Hope RemainsA profound darkness stretches over the sky. The hope of tomorrow extinguished completely from my soul. Hours became torture. Minutes were an eternity of anguish and despair. This situation continued to be my reality day after day and life seemed to be passing me by. Quietly but undoubtedly there remained a small ember of hope that continued to burn and sustain me. There were many moments were my life seemed to be pushing me closer and closer to an untimely demise. Still, there was something that inspired me enough to live.
Without friends, without family, I felt my world collapsing. This situation was what I felt. I was unaware that the there were people who cared for me. My mind was complete darkness and in the dark you cannot see what is close or nearby.

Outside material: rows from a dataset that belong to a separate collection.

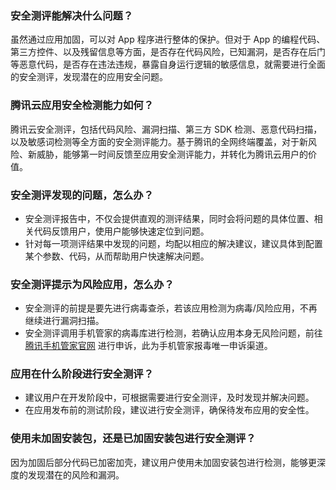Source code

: ### 安全测评能解决什么问题？
虽然通过应用加固，可以对 App 程序进行整体的保护。但对于 App 的编程代码、第三方控件、以及残留信息等方面，是否存在代码风险，已知漏洞，是否存在后门等恶意代码，是否存在违法违规，暴露自身运行逻辑的敏感信息，就需要进行全面的安全测评，发现潜在的应用安全问题。

### 腾讯云应用安全检测能力如何？
腾讯云安全测评，包括代码风险、漏洞扫描、第三方 SDK 检测、恶意代码扫描，以及敏感词检测等全方面的安全测评能力。基于腾讯的全网终端覆盖，对于新风险、新威胁，能够第一时间反馈至应用安全测评能力，并转化为腾讯云用户的价值。

### 安全测评发现的问题，怎么办？
- 安全测评报告中，不仅会提供直观的测评结果，同时会将问题的具体位置、相关代码反馈用户，使用户能够快速定位到问题。
- 针对每一项测评结果中发现的问题，均配以相应的解决建议，建议具体到配置某个参数、代码，从而帮助用户快速解决问题。

### 安全测评提示为风险应用，怎么办？
- 安全测评的前提是要先进行病毒查杀，若该应用检测为病毒/风险应用，不再继续进行漏洞扫描。
- 安全测评调用手机管家的病毒库进行检测，若确认应用本身无风险问题，前往 [腾讯手机管家官网](https://m.qq.com/complaint?code=92029B3A4246BA32B5FD335A4EB3073F&state=mqq) 进行申诉，此为手机管家报毒唯一申诉渠道。

### 应用在什么阶段进行安全测评？
- 建议用户在开发阶段中，可根据需要进行安全测评，及时发现并解决问题。
- 在应用发布前的测试阶段，建议进行安全测评，确保待发布应用的安全性。

### 使用未加固安装包，还是已加固安装包进行安全测评？
因为加固后部分代码已加密加壳，建议用户使用未加固安装包进行检测，能够更深度的发现潜在的风险和漏洞。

For 10 years a complete decade I felt as if I was in a hopeless situation. I really did not see why I should continue to live. I always have had a strong faith in God and in Goodness. This was my oar to help endure the turbulent waters of life. After this ten year period I began finding many reasons to smile and genuinely enjoy my life again. I then began listening to a broadway called Les Miserables. It inspired me to read the novel by Victor Hugo. Finally, I encountered two main characters. These characters abolished most of the sadness and despair. I returned to playing basketball and working out. I am finding more and more strength each day. The residue remains. The impact is indelible. I battle depression and anxiety still.However, they do not control my life anymore. I realize there is evil and bad things do happen in this world. I fight for the good and as one of my favorite scenes from a film includes: "it is worth fighting for!"